Now if his final act as prime minister is to unconditionally release Anwar Ibrahim from wrongful confinement in a gesture of clemency and reconciliation, even his worst detractors will soon stop calling him Mahafiraun Zalim (the Cruel Pharaoh) and regale his reign as one of monumental achievements amidst tumultuous uncertainties. Dr Mahafiraun

The good news is that I sometimes see myself in all these strutting and fretting manifestations of Macbeth – and therefore cannot persevere in my righteous indignation at their perceived misdemeanours. At the end of the day, they are no more inhuman than any of us who has ever been irritated to the point of destroying a particularly troublesome ant colony. For these are colossal, demiurgic egos who view the great unwashed as only good for casting ballots or shooting bullets at official enemies. Well, here’s more good news: modern incarnations of ancient gods are a dying breed and will soon become extinct – unless they evolve into ethical aesthetes and use their innate charisma for artistic purposes, to produce beauty and truth – instead of more fear and greed and ecocide.

This Halloween, in the month of Ramadan, I make my peace with Dr Mahathir. For all the unsympathetic judgments I have passed on his actions as a prime minister - and for all the unkind thoughts I have held in my heart as regards his well-being - I privately and publicly apologize. He has only tried, like his precedessors, to be a Father to the Nation; and, as is inevitably the case within every family, there will always be a rebellious son or daughter to contend with, who won’t buy Bapak’s little lies and who can see only his feet of clay.

My own dad thinks fluorescent tubes are a wonderful idea – I vigorously disagree.

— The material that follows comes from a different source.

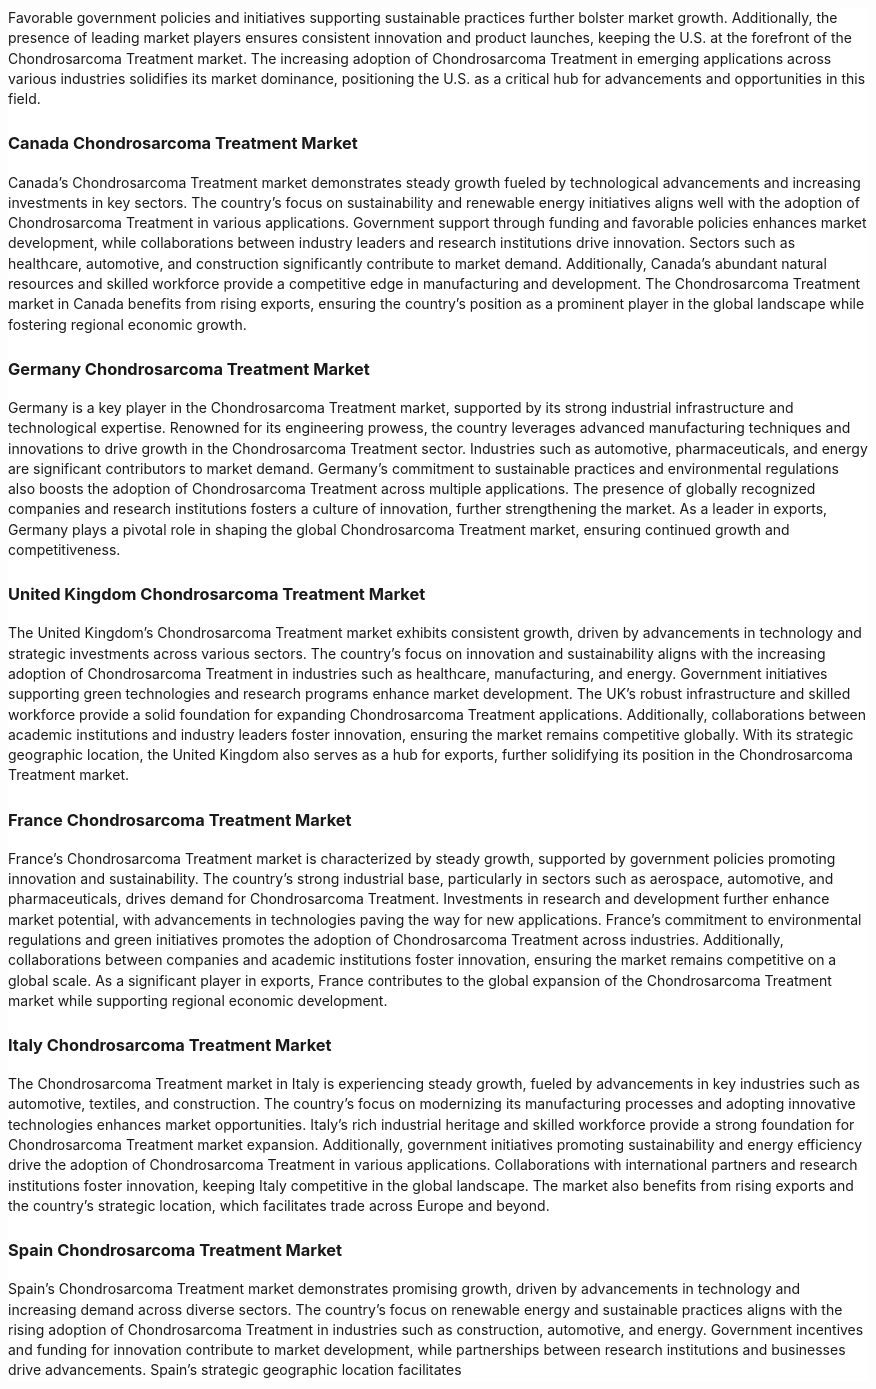 Favorable government policies and initiatives supporting sustainable practices further bolster market growth. Additionally, the presence of leading market players ensures consistent innovation and product launches, keeping the U.S. at the forefront of the Chondrosarcoma Treatment market. The increasing adoption of Chondrosarcoma Treatment in emerging applications across various industries solidifies its market dominance, positioning the U.S. as a critical hub for advancements and opportunities in this field.</p><h3>Canada Chondrosarcoma Treatment Market</h3><p>Canada&rsquo;s Chondrosarcoma Treatment market demonstrates steady growth fueled by technological advancements and increasing investments in key sectors. The country&rsquo;s focus on sustainability and renewable energy initiatives aligns well with the adoption of Chondrosarcoma Treatment in various applications. Government support through funding and favorable policies enhances market development, while collaborations between industry leaders and research institutions drive innovation. Sectors such as healthcare, automotive, and construction significantly contribute to market demand. Additionally, Canada&rsquo;s abundant natural resources and skilled workforce provide a competitive edge in manufacturing and development. The Chondrosarcoma Treatment market in Canada benefits from rising exports, ensuring the country&rsquo;s position as a prominent player in the global landscape while fostering regional economic growth.</p><h3>Germany Chondrosarcoma Treatment Market</h3><p>Germany is a key player in the Chondrosarcoma Treatment market, supported by its strong industrial infrastructure and technological expertise. Renowned for its engineering prowess, the country leverages advanced manufacturing techniques and innovations to drive growth in the Chondrosarcoma Treatment sector. Industries such as automotive, pharmaceuticals, and energy are significant contributors to market demand. Germany&rsquo;s commitment to sustainable practices and environmental regulations also boosts the adoption of Chondrosarcoma Treatment across multiple applications. The presence of globally recognized companies and research institutions fosters a culture of innovation, further strengthening the market. As a leader in exports, Germany plays a pivotal role in shaping the global Chondrosarcoma Treatment market, ensuring continued growth and competitiveness.</p><h3>United Kingdom Chondrosarcoma Treatment Market</h3><p>The United Kingdom&rsquo;s Chondrosarcoma Treatment market exhibits consistent growth, driven by advancements in technology and strategic investments across various sectors. The country&rsquo;s focus on innovation and sustainability aligns with the increasing adoption of Chondrosarcoma Treatment in industries such as healthcare, manufacturing, and energy. Government initiatives supporting green technologies and research programs enhance market development. The UK&rsquo;s robust infrastructure and skilled workforce provide a solid foundation for expanding Chondrosarcoma Treatment applications. Additionally, collaborations between academic institutions and industry leaders foster innovation, ensuring the market remains competitive globally. With its strategic geographic location, the United Kingdom also serves as a hub for exports, further solidifying its position in the Chondrosarcoma Treatment market.</p><h3>France Chondrosarcoma Treatment Market</h3><p>France&rsquo;s Chondrosarcoma Treatment market is characterized by steady growth, supported by government policies promoting innovation and sustainability. The country&rsquo;s strong industrial base, particularly in sectors such as aerospace, automotive, and pharmaceuticals, drives demand for Chondrosarcoma Treatment. Investments in research and development further enhance market potential, with advancements in technologies paving the way for new applications. France&rsquo;s commitment to environmental regulations and green initiatives promotes the adoption of Chondrosarcoma Treatment across industries. Additionally, collaborations between companies and academic institutions foster innovation, ensuring the market remains competitive on a global scale. As a significant player in exports, France contributes to the global expansion of the Chondrosarcoma Treatment market while supporting regional economic development.</p><h3>Italy Chondrosarcoma Treatment Market</h3><p>The Chondrosarcoma Treatment market in Italy is experiencing steady growth, fueled by advancements in key industries such as automotive, textiles, and construction. The country&rsquo;s focus on modernizing its manufacturing processes and adopting innovative technologies enhances market opportunities. Italy&rsquo;s rich industrial heritage and skilled workforce provide a strong foundation for Chondrosarcoma Treatment market expansion. Additionally, government initiatives promoting sustainability and energy efficiency drive the adoption of Chondrosarcoma Treatment in various applications. Collaborations with international partners and research institutions foster innovation, keeping Italy competitive in the global landscape. The market also benefits from rising exports and the country&rsquo;s strategic location, which facilitates trade across Europe and beyond.</p><h3>Spain Chondrosarcoma Treatment Market</h3><p>Spain&rsquo;s Chondrosarcoma Treatment market demonstrates promising growth, driven by advancements in technology and increasing demand across diverse sectors. The country&rsquo;s focus on renewable energy and sustainable practices aligns with the rising adoption of Chondrosarcoma Treatment in industries such as construction, automotive, and energy. Government incentives and funding for innovation contribute to market development, while partnerships between research institutions and businesses drive advancements. Spain&rsquo;s strategic geographic location facilitates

Some of my best friends are convinced that the 3D Matrix is all there is to existence – I absolutely disagree. Most of the world still believes that Time is Money and that Money is the Bottom Line. As for me, I stubbornly believe (like José Argüelles) that Time is Art and the Bottom Line is Truth – Truth tempered with Love.

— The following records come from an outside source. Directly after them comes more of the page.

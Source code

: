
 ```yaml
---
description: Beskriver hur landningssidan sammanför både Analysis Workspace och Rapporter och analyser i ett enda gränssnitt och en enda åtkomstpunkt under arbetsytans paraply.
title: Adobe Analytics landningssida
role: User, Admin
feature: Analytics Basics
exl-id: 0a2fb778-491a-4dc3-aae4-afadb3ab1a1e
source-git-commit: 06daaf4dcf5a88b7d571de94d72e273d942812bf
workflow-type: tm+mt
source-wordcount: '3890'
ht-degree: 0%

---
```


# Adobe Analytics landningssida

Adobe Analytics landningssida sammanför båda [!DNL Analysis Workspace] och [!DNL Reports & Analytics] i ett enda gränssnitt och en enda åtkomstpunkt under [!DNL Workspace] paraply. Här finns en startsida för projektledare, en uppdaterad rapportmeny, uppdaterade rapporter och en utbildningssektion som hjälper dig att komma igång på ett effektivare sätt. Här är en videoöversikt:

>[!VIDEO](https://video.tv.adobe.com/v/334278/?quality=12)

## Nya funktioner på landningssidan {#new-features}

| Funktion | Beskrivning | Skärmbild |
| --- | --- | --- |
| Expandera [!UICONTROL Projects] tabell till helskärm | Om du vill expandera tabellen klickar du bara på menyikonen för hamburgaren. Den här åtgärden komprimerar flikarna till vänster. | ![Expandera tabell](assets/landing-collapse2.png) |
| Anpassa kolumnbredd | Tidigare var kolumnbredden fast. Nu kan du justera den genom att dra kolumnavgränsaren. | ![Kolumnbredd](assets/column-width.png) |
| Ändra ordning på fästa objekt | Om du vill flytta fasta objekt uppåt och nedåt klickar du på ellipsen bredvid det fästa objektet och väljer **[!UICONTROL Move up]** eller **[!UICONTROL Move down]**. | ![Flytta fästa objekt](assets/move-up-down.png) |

There comes a time when every prodigal son or daughter becomes a parent in their own right – and we are suddenly confronted by a thousand grey areas, a million-and-one anxieties, an infinitude of conflicting agendas to balance and juggle against a tidal wave of unforeseen changes. Suddenly, we see the futility of blaming our parents for the way we turned out. We stop hating them for having been overly harsh, heavy-handed, too busy, too ignorant of or totally indifferent to our emotional needs.

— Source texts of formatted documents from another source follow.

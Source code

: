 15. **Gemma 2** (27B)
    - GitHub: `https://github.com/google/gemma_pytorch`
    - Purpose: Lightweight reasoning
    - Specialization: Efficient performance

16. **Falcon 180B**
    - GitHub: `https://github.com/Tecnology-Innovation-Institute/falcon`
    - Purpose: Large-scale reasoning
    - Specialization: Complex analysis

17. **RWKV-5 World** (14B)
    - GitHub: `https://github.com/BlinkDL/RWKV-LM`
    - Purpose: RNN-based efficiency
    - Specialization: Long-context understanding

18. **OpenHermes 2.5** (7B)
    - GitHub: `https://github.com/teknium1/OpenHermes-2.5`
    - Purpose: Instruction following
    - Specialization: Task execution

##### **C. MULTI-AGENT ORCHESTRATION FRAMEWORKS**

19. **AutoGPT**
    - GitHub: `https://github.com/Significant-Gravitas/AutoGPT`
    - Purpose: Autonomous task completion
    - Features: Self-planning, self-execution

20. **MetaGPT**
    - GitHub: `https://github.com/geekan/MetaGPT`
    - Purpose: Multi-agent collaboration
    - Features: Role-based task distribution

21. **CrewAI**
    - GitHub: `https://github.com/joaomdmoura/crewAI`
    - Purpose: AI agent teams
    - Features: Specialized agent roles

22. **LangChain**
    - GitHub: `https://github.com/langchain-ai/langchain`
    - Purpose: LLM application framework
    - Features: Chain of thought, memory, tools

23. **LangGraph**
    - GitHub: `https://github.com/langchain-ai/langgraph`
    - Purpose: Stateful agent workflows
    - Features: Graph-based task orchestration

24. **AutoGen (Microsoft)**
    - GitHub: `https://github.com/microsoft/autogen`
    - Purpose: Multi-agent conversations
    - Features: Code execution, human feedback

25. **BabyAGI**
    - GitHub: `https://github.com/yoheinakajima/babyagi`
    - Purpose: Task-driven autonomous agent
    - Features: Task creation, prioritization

Who we are and what we shall become are entirely in our own hands. But it certainly helps to first reconcile, redeem and heal our past with compassion, understanding and unconditional love. Then it would no longer seriously concern us who’s steering the ship, driving the bus or piloting the plane – unless they happen to be power-drunk on duty and their bad performance puts us at risk, in which event it should be a simple matter to get them sacked at the earliest opportunity. Just as you don’t normally want to know the cabbie’s name unless he cheats you or is unacceptably rude, why should we worry whether the prime minister’s name is Anwar, Badawi, Chee Cheong Fun, Doraisamy, or Nurul Izzah?

Happy Halloween, folks! Don’t be so easily spooked. Remember, politics is just a bunch of rowdy kids in scary costumes out for some tricks or treats.